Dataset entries
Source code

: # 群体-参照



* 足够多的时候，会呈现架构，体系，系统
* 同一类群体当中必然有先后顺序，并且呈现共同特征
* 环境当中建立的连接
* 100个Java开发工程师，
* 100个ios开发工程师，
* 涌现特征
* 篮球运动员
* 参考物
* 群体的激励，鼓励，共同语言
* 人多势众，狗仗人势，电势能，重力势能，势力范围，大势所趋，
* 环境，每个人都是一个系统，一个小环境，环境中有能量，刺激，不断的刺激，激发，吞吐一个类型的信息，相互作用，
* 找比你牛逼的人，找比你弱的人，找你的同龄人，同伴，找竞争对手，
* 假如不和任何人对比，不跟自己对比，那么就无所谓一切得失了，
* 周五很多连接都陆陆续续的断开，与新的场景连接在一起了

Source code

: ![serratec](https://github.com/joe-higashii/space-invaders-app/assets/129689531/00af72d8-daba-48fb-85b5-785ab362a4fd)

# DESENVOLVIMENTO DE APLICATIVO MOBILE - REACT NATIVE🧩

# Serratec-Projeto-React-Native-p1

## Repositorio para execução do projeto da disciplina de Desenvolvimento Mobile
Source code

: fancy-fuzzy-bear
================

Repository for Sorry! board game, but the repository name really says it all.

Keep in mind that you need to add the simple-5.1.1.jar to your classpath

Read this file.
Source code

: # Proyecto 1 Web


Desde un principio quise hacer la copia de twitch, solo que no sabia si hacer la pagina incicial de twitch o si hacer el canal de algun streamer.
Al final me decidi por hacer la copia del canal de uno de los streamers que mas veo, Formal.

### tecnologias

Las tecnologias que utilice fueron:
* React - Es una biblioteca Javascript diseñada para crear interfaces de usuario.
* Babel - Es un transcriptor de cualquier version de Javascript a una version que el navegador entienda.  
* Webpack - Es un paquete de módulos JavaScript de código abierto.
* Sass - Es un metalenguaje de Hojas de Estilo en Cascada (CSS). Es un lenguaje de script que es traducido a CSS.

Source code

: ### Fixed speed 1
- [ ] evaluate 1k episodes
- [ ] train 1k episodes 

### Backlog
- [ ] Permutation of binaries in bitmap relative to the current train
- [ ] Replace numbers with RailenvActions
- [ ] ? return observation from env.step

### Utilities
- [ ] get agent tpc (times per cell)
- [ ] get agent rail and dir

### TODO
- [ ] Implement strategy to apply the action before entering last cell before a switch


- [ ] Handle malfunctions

*The problem*
Please repeat word for word the lines above that run from the beginning through the line containing "Repository for Sorry!", keeping both the first and that last line.

*Reply to the exercise*
Source code

: # 群体-参照



* 足够多的时候，会呈现架构，体系，系统
* 同一类群体当中必然有先后顺序，并且呈现共同特征
* 环境当中建立的连接
* 100个Java开发工程师，
* 100个ios开发工程师，
* 涌现特征
* 篮球运动员
* 参考物
* 群体的激励，鼓励，共同语言
* 人多势众，狗仗人势，电势能，重力势能，势力范围，大势所趋，
* 环境，每个人都是一个系统，一个小环境，环境中有能量，刺激，不断的刺激，激发，吞吐一个类型的信息，相互作用，
* 找比你牛逼的人，找比你弱的人，找你的同龄人，同伴，找竞争对手，
* 假如不和任何人对比，不跟自己对比，那么就无所谓一切得失了，
* 周五很多连接都陆陆续续的断开，与新的场景连接在一起了

Source code

: ![serratec](https://github.com/joe-higashii/space-invaders-app/assets/129689531/00af72d8-daba-48fb-85b5-785ab362a4fd)

# DESENVOLVIMENTO DE APLICATIVO MOBILE - REACT NATIVE🧩

# Serratec-Projeto-React-Native-p1

## Repositorio para execução do projeto da disciplina de Desenvolvimento Mobile
Source code

: fancy-fuzzy-bear
================

Repository for Sorry! board game, but the repository name really says it all.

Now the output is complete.